GLuCoSE-base-ja-v2

Property	Value
Parameter Count	133M
License	Apache-2.0
Maximum Sequence Length	512 tokens
Output Dimensions	768
Language	Japanese

What is GLuCoSE-base-ja-v2?

GLuCoSE-base-ja-v2 is a specialized Japanese text embedding model designed for high-performance retrieval tasks. Built upon the original GLuCoSE architecture, this model has been fine-tuned through an innovative multi-stage process involving distillation from larger models and contrastive learning. It achieves state-of-the-art performance among similar-sized models in various Japanese language tasks while maintaining efficiency.

Implementation Details

The model employs a sophisticated three-step training approach: ensemble distillation using teacher models like E5-mistral and gte-Qwen2, contrastive learning with multiple datasets, and search-specific optimization. It operates using cosine similarity for comparing embeddings and requires specific prefixes ("query:" or "passage:") for input processing.

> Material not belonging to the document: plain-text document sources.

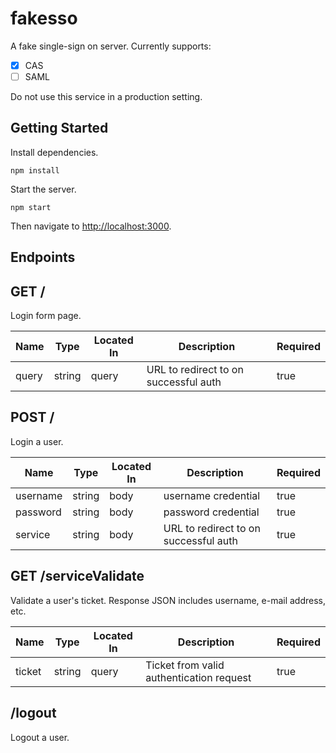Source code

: fakesso
=======

A fake single-sign on server. Currently supports:

- [X] CAS
- [ ] SAML

Do not use this service in a production setting.

Getting Started
---------------

Install dependencies.

```
npm install
```

Start the server.

```
npm start
```

Then navigate to [http://localhost:3000](http://localhost:3000).


Endpoints
---------

## GET /

Login form page.

| Name  | Type   | Located In | Description                           | Required |
|-------|--------|------------|---------------------------------------|----------|
| query | string | query      | URL to redirect to on successful auth | true     |

## POST /

Login a user.

| Name     | Type   | Located In | Description                           | Required |
|----------|--------|------------|---------------------------------------|----------|
| username | string | body       | username credential                   | true     |
| password | string | body       | password credential                   | true     |
| service  | string | body       | URL to redirect to on successful auth | true     |

## GET /serviceValidate

Validate a user's ticket. Response JSON includes username, e-mail address, etc.

| Name     | Type   | Located In | Description                              | Required |
|----------|--------|------------|------------------------------------------|----------|
| ticket   | string | query      | Ticket from valid authentication request | true     |

## /logout

Logout a user.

Optimized for CPU inference with efficient processing
Achieves 85.5% Recall@5 on MIRACL benchmark
Supports both SentenceTransformers and Transformers implementations
Features 768-dimensional output embeddings

Core Capabilities

High-performance text retrieval and semantic search
Sentence similarity computation
Document embedding and comparison
Cross-lingual capability with Japanese focus

Frequently Asked Questions

Q: What makes this model unique?

GLuCoSE-base-ja-v2 stands out for its exceptional performance in Japanese language tasks while maintaining a relatively small parameter count (133M). It achieves competitive results against larger models like multilingual-e5-large (600M parameters) while being more efficient to deploy.

Q: What are the recommended use cases?

The model excels in Japanese text retrieval tasks, semantic search applications, and sentence similarity measurements. It's particularly well-suited for production environments where CPU inference is required, making it ideal for applications in search engines, recommendation systems, and document comparison tools.